### What this task involves
Within these entries, which lines include the string "multicols"? Copy each one.

### Entries shown
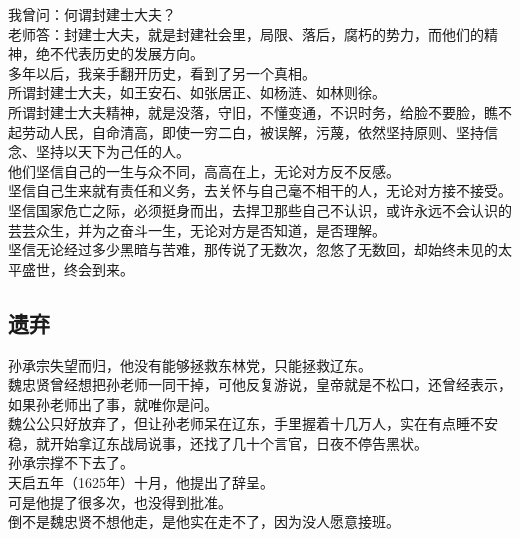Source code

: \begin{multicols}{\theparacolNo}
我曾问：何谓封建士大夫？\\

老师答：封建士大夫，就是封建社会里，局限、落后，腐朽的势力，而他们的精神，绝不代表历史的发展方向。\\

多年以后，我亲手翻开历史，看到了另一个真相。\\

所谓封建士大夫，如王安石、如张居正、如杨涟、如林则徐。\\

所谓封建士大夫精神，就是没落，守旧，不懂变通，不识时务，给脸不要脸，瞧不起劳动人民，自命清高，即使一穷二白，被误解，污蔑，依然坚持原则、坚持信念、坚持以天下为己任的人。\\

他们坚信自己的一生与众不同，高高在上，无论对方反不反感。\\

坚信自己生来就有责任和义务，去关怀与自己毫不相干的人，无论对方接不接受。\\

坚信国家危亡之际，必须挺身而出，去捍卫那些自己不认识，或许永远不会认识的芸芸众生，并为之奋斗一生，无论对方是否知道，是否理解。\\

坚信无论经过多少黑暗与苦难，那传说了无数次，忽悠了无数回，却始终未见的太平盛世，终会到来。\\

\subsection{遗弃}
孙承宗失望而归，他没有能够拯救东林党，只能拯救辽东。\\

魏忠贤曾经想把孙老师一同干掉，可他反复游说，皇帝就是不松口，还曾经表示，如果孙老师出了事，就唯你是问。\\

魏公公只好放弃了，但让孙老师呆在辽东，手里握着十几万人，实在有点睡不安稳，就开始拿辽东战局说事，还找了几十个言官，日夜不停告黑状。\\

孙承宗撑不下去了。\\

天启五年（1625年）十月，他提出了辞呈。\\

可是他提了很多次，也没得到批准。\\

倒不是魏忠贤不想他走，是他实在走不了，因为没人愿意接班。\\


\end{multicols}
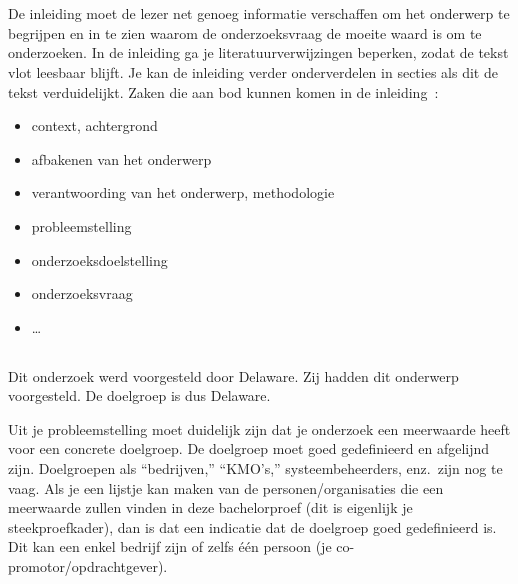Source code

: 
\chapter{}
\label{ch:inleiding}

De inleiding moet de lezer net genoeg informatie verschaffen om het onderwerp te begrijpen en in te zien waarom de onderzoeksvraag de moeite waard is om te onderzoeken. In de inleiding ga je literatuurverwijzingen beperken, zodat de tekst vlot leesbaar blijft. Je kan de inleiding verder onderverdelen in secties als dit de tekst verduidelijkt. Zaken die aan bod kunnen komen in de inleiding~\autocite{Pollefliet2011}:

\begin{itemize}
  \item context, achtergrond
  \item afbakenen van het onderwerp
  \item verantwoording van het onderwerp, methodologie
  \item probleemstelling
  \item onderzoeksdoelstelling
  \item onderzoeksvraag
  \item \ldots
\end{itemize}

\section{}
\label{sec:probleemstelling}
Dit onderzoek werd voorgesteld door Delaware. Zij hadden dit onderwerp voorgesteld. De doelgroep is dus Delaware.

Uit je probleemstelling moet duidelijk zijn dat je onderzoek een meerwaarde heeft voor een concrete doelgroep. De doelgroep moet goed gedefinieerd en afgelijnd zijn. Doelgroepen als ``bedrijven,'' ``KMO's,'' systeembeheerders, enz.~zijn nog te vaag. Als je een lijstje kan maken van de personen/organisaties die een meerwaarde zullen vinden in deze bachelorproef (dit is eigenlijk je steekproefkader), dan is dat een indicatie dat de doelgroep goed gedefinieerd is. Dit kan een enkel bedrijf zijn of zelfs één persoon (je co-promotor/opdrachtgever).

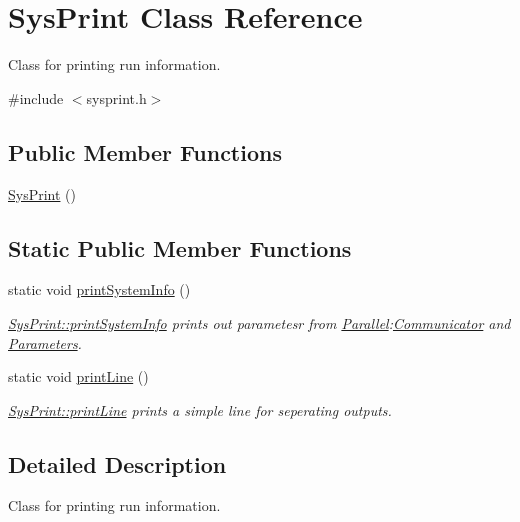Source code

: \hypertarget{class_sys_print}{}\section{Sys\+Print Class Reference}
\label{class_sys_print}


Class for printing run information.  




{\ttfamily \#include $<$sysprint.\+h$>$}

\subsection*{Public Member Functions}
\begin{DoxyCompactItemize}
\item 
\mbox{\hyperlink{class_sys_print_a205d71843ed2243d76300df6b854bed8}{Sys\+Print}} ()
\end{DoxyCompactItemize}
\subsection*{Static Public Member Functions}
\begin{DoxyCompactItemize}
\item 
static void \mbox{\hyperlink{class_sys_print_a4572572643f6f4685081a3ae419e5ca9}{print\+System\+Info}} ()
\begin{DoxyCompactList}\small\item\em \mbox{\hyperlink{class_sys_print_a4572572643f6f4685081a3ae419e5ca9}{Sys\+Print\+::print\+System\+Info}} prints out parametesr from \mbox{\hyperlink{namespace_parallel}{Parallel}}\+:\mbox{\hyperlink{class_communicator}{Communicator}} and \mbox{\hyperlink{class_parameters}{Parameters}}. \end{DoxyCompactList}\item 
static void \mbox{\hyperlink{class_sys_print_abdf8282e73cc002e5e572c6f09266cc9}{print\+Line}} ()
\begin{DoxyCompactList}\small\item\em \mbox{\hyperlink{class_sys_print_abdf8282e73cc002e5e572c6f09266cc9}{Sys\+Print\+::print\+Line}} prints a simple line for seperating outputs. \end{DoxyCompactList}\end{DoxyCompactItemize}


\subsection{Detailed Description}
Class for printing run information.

### Exercise response
: \begin{multicols}{\theparacolNo}
\end{multicols}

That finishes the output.